● What is being asked: Please repeat the lines below exactly. Begin with the line containing "Franziska Kistner, Simon" and go on through the line containing "## Lectures".

● Given records:
- - -

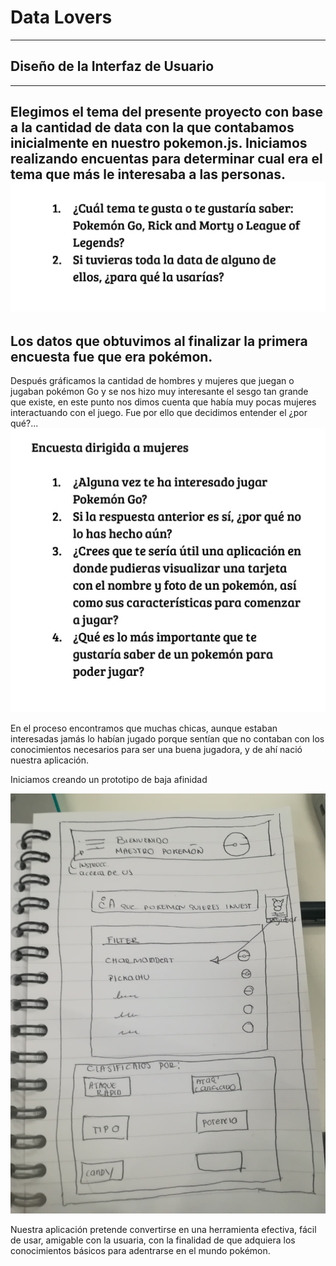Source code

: # Data Lovers


---
## Diseño de la Interfaz de Usuario
---
Elegimos el tema del presente proyecto con base a la cantidad de data con la que contabamos inicialmente en nuestro pokemon.js. 
Iniciamos realizando encuentas para determinar cual era el tema que más le interesaba a las personas. 
![PrimeraEncuesta](imagenes/primeraEncuesta.jpg)
---
Los datos que obtuvimos al finalizar la primera encuesta fue que era pokémon. 
---

Después gráficamos la cantidad de hombres y mujeres que juegan o jugaban pokémon Go y se nos hizo muy interesante el sesgo tan grande que existe, en este punto nos dimos cuenta que había muy pocas mujeres interactuando con el juego. Fue por ello que decidimos entender el ¿por qué?...
![SegundaEncuesta](imagenes/SegundaEncuesta.jpg)

En el proceso encontramos que muchas chicas, aunque estaban interesadas jamás lo habían jugado porque sentían que no contaban con los conocimientos necesarios para ser una buena jugadora, y de ahí nació nuestra aplicación. 

Iniciamos creando un prototipo de baja afinidad 

![skecthBajaAfinidad](imagenes/sketch.jpg)

Nuestra aplicación pretende convertirse en una herramienta efectiva, fácil de usar, amigable con la usuaria, con la finalidad de que adquiera los conocimientos básicos para adentrarse en el mundo pokémon.


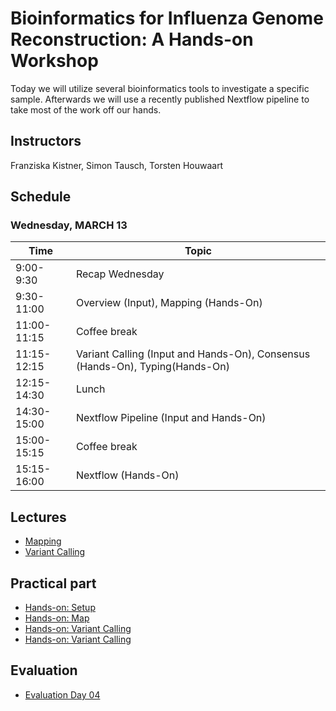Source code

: # Bioinformatics for Influenza Genome Reconstruction: A Hands-on Workshop 

Today we will utilize several bioinformatics tools to investigate a specific sample. Afterwards we will use a recently published Nextflow pipeline to take most of the work off our hands.

## Instructors
Franziska Kistner, Simon Tausch, Torsten Houwaart

## Schedule
### <a name="2"></a> Wednesday, MARCH 13
| Time        | Topic |
| --          | --               |
| 9:00-9:30  | Recap Wednesday |
| 9:30-11:00 | Overview (Input), Mapping (Hands-On) |
| 11:00-11:15 | Coffee break |
| 11:15-12:15 | Variant Calling (Input and Hands-On), Consensus (Hands-On), Typing(Hands-On) |
| 12:15-14:30 | Lunch |
| 14:30-15:00 | Nextflow Pipeline (Input and Hands-On) |
| 15:00-15:15 | Coffee break |
| 15:15-16:00 | Nextflow (Hands-On) |

## Lectures
* [Mapping](https://docs.google.com/presentation/d/1Q-zMAevntwynM4ledeWKqwFsXdyaiE2r1O-41ZcJ6wE/edit?usp=sharing)
* [Variant Calling](https://docs.google.com/presentation/d/1VOQt-MwOrck3Cd9YAtqi9kfdAIPFhhlQdAMeSbSA7Tg/edit?usp=sharing)


## Practical part 
* [Hands-on: Setup](4.1_hands-on__map.md)
* [Hands-on: Map](4.2_hands-on__variant_calling.md)
* [Hands-on: Variant Calling](4.3_hands-on__consensus.md)
* [Hands-on: Variant Calling](4.4_hands-on__typing.md)


## Evaluation
* [Evaluation Day 04]()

- - -

● Response for this exercise:
Franziska Kistner, Simon Tausch, Torsten Houwaart

## Schedule
### <a name="2"></a> Wednesday, MARCH 13
| Time        | Topic |
| --          | --               |
| 9:00-9:30  | Recap Wednesday |
| 9:30-11:00 | Overview (Input), Mapping (Hands-On) |
| 11:00-11:15 | Coffee break |
| 11:15-12:15 | Variant Calling (Input and Hands-On), Consensus (Hands-On), Typing(Hands-On) |
| 12:15-14:30 | Lunch |
| 14:30-15:00 | Nextflow Pipeline (Input and Hands-On) |
| 15:00-15:15 | Coffee break |
| 15:15-16:00 | Nextflow (Hands-On) |

## Lectures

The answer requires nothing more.